Getting attributed html element

Getting attributed html element - ruby

I'm trying to get table with content of MMEL codes from this site and I'm trying to accomplish it with CSS Selectors.
What I've got so far is:
require_relative 'sources/Downloader'
require 'nokogiri'
html_content = Downloader.download_page('http://www.s-techent.com/ATA100.htm')
parsed_html = Nokogiri::HTML(html_content)
tmp = parsed_html.css("tr[*]")
puts tmp.text
And I'm getting error while trying to get this tr with attribute.
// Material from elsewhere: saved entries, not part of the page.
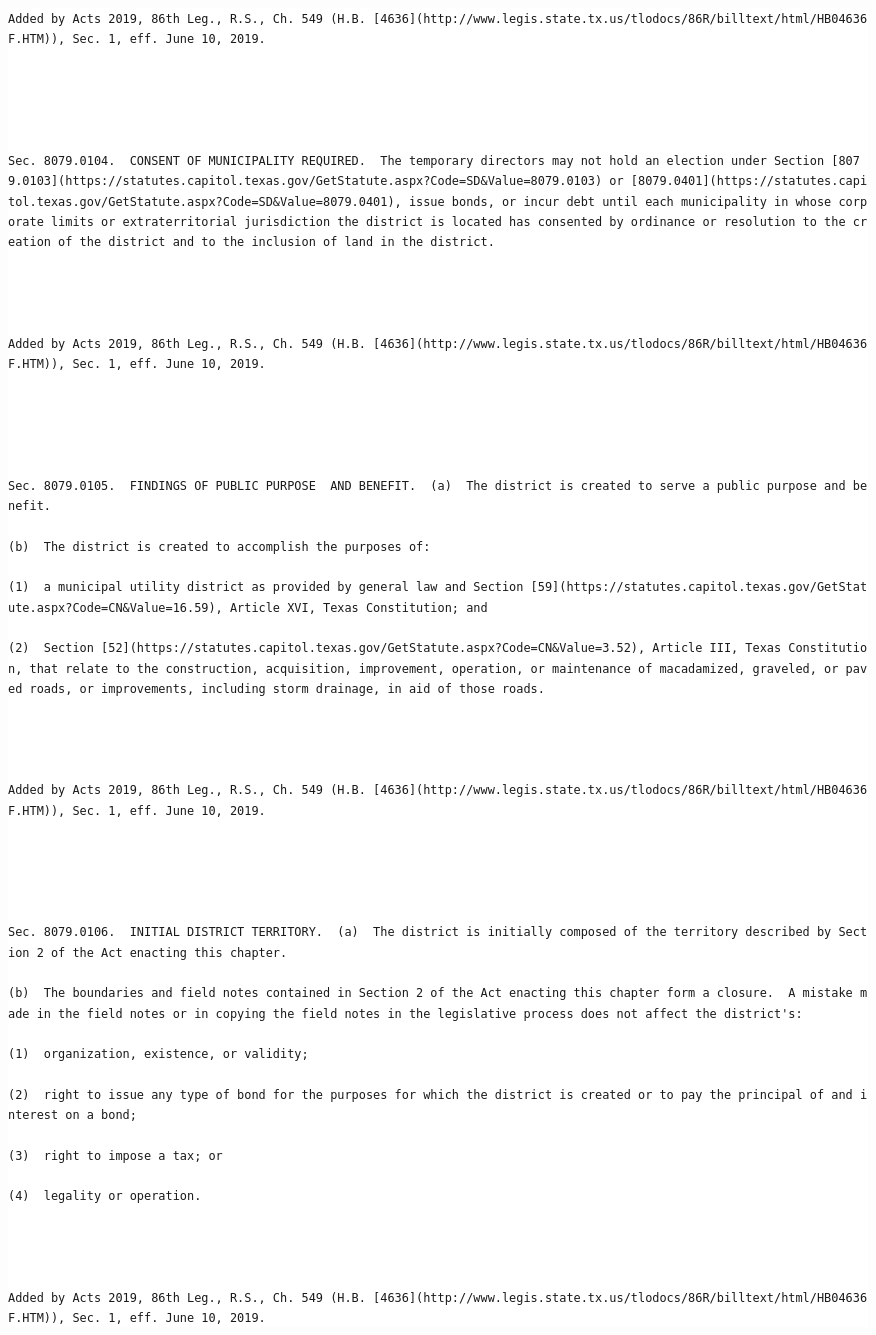     Added by Acts 2019, 86th Leg., R.S., Ch. 549 (H.B. [4636](http://www.legis.state.tx.us/tlodocs/86R/billtext/html/HB04636F.HTM)), Sec. 1, eff. June 10, 2019.
    
    
    
    
    
    Sec. 8079.0104.  CONSENT OF MUNICIPALITY REQUIRED.  The temporary directors may not hold an election under Section [8079.0103](https://statutes.capitol.texas.gov/GetStatute.aspx?Code=SD&Value=8079.0103) or [8079.0401](https://statutes.capitol.texas.gov/GetStatute.aspx?Code=SD&Value=8079.0401), issue bonds, or incur debt until each municipality in whose corporate limits or extraterritorial jurisdiction the district is located has consented by ordinance or resolution to the creation of the district and to the inclusion of land in the district.
    
    
    
    
    Added by Acts 2019, 86th Leg., R.S., Ch. 549 (H.B. [4636](http://www.legis.state.tx.us/tlodocs/86R/billtext/html/HB04636F.HTM)), Sec. 1, eff. June 10, 2019.
    
    
    
    
    
    Sec. 8079.0105.  FINDINGS OF PUBLIC PURPOSE  AND BENEFIT.  (a)  The district is created to serve a public purpose and benefit.
    
    (b)  The district is created to accomplish the purposes of:
    
    (1)  a municipal utility district as provided by general law and Section [59](https://statutes.capitol.texas.gov/GetStatute.aspx?Code=CN&Value=16.59), Article XVI, Texas Constitution; and
    
    (2)  Section [52](https://statutes.capitol.texas.gov/GetStatute.aspx?Code=CN&Value=3.52), Article III, Texas Constitution, that relate to the construction, acquisition, improvement, operation, or maintenance of macadamized, graveled, or paved roads, or improvements, including storm drainage, in aid of those roads.
    
    
    
    
    Added by Acts 2019, 86th Leg., R.S., Ch. 549 (H.B. [4636](http://www.legis.state.tx.us/tlodocs/86R/billtext/html/HB04636F.HTM)), Sec. 1, eff. June 10, 2019.
    
    
    
    
    
    Sec. 8079.0106.  INITIAL DISTRICT TERRITORY.  (a)  The district is initially composed of the territory described by Section 2 of the Act enacting this chapter.
    
    (b)  The boundaries and field notes contained in Section 2 of the Act enacting this chapter form a closure.  A mistake made in the field notes or in copying the field notes in the legislative process does not affect the district's:
    
    (1)  organization, existence, or validity;
    
    (2)  right to issue any type of bond for the purposes for which the district is created or to pay the principal of and interest on a bond;
    
    (3)  right to impose a tax; or
    
    (4)  legality or operation.
    
    
    
    
    Added by Acts 2019, 86th Leg., R.S., Ch. 549 (H.B. [4636](http://www.legis.state.tx.us/tlodocs/86R/billtext/html/HB04636F.HTM)), Sec. 1, eff. June 10, 2019.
How can I complete this task to get this table in simple form because I want to parse it to JSON. It would be nice go get this in sections and call it in.each block.
EDIT:
I'd be nic if I can get things in block like this (look into pages source)
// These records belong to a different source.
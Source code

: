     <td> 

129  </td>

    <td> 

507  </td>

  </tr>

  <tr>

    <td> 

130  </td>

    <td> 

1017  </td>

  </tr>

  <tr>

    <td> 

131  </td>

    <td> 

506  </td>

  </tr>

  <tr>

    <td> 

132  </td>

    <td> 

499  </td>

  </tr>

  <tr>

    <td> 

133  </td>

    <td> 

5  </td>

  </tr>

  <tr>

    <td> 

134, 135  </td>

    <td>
<TR><TD WIDTH="10%" VALIGN="TOP" ROWSPAN=5>
<B><FONT FACE="Arial" SIZE=2><P ALIGN="CENTER">11</B></FONT></TD>
<TD WIDTH="40%" VALIGN="TOP" COLSPAN=2>
<B><FONT FACE="Arial" SIZE=2><P>PLACARDS AND MARKINGS</B></FONT></TD>
<TD WIDTH="50%" VALIGN="TOP">
<FONT FACE="Arial" SIZE=2><P ALIGN="LEFT">All procurable placards, labels, etc., shall be included in the illustrated Parts Catalog. They shall be illustrated, showing the part number, Legend and Location. The Maintenance Manual shall provide the approximate Location (i.e., FWD -UPPER -RH) and illustrate each placard, label, marking, self -illuminating sign, etc., required for safety information, maintenance significant information or by government regulations. Those required by government regulations shall be so identified.</FONT></TD>
</TR>

This should print all those TR's from source at line 96. There are three tables in that page and table[1] has all the text you needed:
require 'nokogiri'
doc = Nokogiri::HTML(open('http://www.s-techent.com/ATA100.htm'))
doc.css("table")[1].css("tr").each do |i|
puts i #=> prints the exact html between TR tags (including)
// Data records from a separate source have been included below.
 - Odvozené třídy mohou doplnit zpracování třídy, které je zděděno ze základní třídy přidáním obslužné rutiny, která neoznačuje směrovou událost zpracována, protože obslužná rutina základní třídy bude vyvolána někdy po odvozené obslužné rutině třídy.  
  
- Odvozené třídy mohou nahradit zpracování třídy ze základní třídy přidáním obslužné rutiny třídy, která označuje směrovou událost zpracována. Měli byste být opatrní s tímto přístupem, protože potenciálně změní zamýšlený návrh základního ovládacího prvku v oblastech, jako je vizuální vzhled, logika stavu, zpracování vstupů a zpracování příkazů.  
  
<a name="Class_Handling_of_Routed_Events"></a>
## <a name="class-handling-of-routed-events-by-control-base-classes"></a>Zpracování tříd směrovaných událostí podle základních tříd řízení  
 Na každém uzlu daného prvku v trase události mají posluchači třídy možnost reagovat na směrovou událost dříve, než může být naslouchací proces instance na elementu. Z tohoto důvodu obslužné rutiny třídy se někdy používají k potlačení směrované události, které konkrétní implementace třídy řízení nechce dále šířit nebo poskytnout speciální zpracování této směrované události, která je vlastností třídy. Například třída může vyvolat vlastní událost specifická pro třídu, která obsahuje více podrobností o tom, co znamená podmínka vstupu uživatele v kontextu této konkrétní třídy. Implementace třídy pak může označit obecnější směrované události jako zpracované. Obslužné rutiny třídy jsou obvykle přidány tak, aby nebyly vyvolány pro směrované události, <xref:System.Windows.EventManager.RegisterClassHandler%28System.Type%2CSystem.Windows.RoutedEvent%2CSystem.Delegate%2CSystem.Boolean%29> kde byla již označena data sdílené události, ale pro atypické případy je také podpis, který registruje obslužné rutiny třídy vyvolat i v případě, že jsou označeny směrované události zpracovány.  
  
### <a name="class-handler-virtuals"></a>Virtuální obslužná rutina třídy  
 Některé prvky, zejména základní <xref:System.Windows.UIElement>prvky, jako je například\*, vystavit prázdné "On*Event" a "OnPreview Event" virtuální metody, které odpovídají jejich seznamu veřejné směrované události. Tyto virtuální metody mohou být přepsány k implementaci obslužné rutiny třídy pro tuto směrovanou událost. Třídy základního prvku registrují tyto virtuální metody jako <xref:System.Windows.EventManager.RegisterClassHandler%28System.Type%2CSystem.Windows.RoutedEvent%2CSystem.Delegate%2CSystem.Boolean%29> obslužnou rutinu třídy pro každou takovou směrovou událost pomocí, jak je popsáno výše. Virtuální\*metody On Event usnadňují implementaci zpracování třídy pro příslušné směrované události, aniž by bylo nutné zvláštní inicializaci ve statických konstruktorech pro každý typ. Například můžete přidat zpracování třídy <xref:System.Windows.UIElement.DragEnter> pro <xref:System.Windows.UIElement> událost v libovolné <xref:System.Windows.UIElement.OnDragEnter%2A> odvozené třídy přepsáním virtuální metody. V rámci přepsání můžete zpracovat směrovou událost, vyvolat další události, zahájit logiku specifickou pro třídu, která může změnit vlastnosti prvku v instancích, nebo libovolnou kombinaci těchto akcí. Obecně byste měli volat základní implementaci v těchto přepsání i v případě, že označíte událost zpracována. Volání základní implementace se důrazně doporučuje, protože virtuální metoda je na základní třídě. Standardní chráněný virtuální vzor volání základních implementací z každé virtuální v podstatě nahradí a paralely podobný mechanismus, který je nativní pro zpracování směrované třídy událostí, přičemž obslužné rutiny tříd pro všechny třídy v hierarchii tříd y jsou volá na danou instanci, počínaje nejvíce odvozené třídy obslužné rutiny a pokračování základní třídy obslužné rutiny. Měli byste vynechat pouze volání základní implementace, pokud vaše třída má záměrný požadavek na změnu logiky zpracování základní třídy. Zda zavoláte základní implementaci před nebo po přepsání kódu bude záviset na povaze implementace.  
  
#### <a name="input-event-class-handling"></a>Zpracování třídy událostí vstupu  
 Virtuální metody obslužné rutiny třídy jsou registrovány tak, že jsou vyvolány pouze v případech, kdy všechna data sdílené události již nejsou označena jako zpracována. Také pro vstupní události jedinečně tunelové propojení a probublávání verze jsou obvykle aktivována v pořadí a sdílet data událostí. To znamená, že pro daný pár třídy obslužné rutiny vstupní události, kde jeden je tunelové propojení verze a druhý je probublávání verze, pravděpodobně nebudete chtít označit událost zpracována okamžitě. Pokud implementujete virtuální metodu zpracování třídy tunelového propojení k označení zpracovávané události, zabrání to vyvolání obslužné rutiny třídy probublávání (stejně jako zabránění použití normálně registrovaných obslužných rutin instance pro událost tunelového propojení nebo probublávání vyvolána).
puts i.text #=> prints the text
end
For instance:
puts doc.css("table")[1].css("tr")[2]
prints the following:
<tr>
<td valign="TOP" colspan="3">
<b><font face="Arial" size="2"><p align="CENTER">GROUP DEFINITION - AIRCRAFT</p></font></b>
</td>
<td valign="TOP">
<font face="Arial" size="2"><p align="LEFT">The complete operational unit. Includes dimensions and
areas, lifting and shoring, leveling and weighing, towing and taxiing, parking and mooring, requi
red placards, servicing.</p></font>
</td>
</tr>

You could do the same using xpath also:
Below is the content from the first table of the webpage given in the post by OP:
require 'nokogiri'
require 'open-uri'
doc = Nokogiri.HTML(open('http://www.s-techent.com/ATA100.htm'))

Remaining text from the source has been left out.